The assembly of a peptide ligand, its receptor, and β-arrestin (βarr) into a ternary complex within the cell membrane is a crucial aspect of G protein-coupled receptor (GPCR) signaling. We explore this assembly by attaching fluorescent moieties to the parathyroid hormone (PTH) type 1 receptor (PTH(1)R), using PTH as a prototypical peptide hormone, along with βarr and clathrin, and recording dual-color single-molecule imaging at the plasma membrane of live cells. Here we show that PTH(1)R exhibits a near-Brownian diffusion, whereas unbound hormone displays limited mobility and slow lateral diffusion at the cell surface.
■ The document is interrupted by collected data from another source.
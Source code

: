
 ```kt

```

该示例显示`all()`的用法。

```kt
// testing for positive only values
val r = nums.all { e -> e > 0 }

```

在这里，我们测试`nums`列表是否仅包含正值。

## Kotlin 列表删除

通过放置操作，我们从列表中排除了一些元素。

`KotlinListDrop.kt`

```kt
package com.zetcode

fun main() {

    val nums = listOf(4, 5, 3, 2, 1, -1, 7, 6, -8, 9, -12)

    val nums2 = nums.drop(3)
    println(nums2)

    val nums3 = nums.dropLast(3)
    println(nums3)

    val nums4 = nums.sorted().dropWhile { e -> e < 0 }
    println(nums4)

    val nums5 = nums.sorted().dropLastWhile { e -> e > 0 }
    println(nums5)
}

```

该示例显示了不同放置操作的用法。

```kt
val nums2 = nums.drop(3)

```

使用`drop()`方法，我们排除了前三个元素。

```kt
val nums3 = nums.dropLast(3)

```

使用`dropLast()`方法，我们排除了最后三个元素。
The formation of the PTH-PTH(1)R-βarr complex occurs in three sequential steps: (1) receptor and ligand collisions, (2) phosphoinositide (PIP(3))-dependent recruitment and conformational change of βarr molecules at the plasma membrane, and (3) collision of most βarr molecules with the ligand-bound receptor within clathrin clusters. Our results elucidate the non-random pathway by which PTH-PTH(1)R-βarr complex is formed and unveil the critical role of PIP(3) in regulating GPCR signaling.